Antes de adentrar o tema proposto neste capítulo, faz-se necessário lembrar que, em todo o decorrer do presente trabalho, estamos tratando de cidadania dentro do contexto da globalização, o que impõe uma análise voltada a conceber cidadania enquanto planetária e plena. Assim, consequentemente, a única abordagem que nos interessa é de uma cidadania sem fronteiras, tanto no sentido territorial como filosófico, ou seja, de uma cidadania que não se acha limitada pela circunscrição territorial do Estado nacional, tampouco por questões culturais, religiosas, de raça, classes sociais ou por qualquer outra condição social, política ou econômica. Referimo-nos, portanto, a uma cidadania cosmopolita, universal, que, como explicitado no capítulo anterior, está ligada também à preocupação radical com a manutenção das condições de vida sociobiológica planetária (humana e não humana), o que equivale a dizer que não se pode falar em cidadania planetária e plena sem que isso represente a possibilidade de viver dignamente, e viver dignamente implica cuidado com todas as formas de vida, pois todos nós – seres humanos ou não - que habitamos o planeta Terra, somos absolutamente interdependentes. Em outros termos, a cidadania cosmopolita envolve também, necessariamente, o fim do antropocentrismo.

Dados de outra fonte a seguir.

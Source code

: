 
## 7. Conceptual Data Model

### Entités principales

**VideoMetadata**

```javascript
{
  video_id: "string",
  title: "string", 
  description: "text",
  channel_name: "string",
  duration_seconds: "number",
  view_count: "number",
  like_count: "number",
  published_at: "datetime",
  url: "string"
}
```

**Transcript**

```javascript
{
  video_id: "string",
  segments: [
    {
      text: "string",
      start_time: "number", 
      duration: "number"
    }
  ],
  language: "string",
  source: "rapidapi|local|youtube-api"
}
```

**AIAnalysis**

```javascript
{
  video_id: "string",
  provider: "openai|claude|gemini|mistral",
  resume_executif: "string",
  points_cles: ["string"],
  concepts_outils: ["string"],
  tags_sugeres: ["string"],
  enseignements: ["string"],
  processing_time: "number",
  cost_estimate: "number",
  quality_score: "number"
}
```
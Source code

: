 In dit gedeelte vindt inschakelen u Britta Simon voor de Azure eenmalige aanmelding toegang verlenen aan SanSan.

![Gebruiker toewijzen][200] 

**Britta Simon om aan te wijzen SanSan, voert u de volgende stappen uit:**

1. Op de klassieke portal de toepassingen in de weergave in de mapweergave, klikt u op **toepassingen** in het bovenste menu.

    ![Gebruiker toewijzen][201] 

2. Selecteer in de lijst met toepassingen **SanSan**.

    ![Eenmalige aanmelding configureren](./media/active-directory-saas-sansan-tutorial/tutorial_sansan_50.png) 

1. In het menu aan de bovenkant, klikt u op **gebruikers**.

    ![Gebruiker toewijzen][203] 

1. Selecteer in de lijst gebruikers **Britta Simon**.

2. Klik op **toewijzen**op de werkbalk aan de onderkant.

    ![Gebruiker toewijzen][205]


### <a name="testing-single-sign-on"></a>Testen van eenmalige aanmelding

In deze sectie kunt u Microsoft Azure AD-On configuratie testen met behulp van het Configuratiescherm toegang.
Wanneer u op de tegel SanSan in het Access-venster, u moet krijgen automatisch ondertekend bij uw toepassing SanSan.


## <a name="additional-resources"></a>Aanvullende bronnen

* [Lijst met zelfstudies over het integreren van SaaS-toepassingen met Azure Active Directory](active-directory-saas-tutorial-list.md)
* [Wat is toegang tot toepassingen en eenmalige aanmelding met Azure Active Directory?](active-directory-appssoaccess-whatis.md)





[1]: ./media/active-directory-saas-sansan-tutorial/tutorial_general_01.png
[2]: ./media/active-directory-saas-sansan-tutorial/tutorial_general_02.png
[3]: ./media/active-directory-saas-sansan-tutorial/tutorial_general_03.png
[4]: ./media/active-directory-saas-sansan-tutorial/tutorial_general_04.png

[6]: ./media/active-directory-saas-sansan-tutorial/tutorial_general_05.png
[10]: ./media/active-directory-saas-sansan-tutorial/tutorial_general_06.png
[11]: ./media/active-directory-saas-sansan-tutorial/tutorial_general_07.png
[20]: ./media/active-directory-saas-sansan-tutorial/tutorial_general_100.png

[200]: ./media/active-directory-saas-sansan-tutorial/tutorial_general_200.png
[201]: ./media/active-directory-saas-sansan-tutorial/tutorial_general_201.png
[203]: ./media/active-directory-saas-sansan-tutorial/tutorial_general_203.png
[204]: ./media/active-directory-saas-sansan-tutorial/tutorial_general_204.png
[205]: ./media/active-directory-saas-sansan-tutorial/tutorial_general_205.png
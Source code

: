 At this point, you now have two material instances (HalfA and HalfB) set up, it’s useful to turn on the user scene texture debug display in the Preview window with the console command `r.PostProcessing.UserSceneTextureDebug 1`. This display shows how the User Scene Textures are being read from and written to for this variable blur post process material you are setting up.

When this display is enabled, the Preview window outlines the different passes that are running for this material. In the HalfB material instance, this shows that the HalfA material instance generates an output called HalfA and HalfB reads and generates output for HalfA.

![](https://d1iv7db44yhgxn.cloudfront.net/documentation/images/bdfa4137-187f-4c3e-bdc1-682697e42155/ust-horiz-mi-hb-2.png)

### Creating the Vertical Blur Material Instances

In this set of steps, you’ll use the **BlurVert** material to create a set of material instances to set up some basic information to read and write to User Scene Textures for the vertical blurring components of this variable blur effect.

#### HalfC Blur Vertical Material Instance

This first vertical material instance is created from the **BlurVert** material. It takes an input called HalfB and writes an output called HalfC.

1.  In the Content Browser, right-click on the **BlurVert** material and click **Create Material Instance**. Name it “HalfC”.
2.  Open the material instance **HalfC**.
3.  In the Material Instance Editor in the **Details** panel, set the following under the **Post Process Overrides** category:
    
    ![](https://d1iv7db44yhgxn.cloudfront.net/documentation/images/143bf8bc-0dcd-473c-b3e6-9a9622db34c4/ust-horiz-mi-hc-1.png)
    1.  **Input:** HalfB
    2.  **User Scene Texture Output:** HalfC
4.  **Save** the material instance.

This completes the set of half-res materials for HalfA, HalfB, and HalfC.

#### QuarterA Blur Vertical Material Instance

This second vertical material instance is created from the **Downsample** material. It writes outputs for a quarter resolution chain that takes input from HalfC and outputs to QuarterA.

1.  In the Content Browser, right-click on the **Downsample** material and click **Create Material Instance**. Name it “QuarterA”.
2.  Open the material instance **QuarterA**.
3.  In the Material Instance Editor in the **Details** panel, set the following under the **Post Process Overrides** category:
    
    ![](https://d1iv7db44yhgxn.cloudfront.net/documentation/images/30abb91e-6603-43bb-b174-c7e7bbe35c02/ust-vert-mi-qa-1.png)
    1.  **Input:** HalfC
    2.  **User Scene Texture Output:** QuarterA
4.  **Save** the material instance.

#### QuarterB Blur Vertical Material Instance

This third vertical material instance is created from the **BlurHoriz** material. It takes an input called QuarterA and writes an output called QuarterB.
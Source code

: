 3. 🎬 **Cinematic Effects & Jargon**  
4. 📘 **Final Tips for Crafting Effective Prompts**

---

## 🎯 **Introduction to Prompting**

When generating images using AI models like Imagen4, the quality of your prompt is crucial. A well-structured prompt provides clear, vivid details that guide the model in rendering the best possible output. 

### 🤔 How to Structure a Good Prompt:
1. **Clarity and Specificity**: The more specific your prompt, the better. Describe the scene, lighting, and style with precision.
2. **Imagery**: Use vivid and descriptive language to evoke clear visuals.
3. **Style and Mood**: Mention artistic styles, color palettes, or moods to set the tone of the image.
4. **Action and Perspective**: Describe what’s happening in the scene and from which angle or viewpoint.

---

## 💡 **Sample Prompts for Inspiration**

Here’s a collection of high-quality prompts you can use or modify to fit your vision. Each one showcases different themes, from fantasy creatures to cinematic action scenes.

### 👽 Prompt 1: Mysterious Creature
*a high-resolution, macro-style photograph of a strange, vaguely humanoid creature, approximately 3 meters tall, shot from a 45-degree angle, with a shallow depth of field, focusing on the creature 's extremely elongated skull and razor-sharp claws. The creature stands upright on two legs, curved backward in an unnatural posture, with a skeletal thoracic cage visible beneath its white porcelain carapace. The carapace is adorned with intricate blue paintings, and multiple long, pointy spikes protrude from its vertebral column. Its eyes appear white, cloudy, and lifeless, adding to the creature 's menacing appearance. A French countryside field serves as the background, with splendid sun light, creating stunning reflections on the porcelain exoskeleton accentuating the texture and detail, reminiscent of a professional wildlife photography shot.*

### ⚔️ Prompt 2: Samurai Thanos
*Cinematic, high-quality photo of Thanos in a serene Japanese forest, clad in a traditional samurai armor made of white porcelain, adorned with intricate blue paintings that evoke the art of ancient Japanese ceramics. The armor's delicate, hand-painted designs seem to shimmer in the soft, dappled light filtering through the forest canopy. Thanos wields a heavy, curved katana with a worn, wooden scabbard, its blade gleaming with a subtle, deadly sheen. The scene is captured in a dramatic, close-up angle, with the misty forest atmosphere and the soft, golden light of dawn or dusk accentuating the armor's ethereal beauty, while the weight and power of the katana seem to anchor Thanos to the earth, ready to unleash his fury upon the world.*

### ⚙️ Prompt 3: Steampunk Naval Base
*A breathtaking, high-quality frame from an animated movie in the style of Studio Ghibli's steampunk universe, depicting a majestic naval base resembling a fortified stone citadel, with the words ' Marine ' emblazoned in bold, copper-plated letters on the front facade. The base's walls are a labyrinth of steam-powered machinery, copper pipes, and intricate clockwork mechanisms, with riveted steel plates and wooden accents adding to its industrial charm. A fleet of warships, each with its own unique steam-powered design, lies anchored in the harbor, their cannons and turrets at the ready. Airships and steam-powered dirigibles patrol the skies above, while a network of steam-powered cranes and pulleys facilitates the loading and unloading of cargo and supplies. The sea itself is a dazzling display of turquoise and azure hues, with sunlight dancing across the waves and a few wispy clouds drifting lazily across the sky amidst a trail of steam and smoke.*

Ora, se estamos compreendendo a cidadania a partir dessas características, é natural e lógico que também estejamos pensando a ética – como pressuposto da cidadania – com semelhante roupagem, ou seja, uma ética despida de qualquer vinculação cultural, religiosa, socioeconômica, de raça, espécie (pois condena o antropocentrismo), nacionalidade, ideologia ou qualquer outro meio capaz de converter a ética em instrumento ou meio de satisfação de interesses particulares. Enfim, nossa ética deve ser imparcial e universal, pois se presta, enquanto pressuposto da cidadania planetária e plena, à defesa da vida planetária a qualquer custo.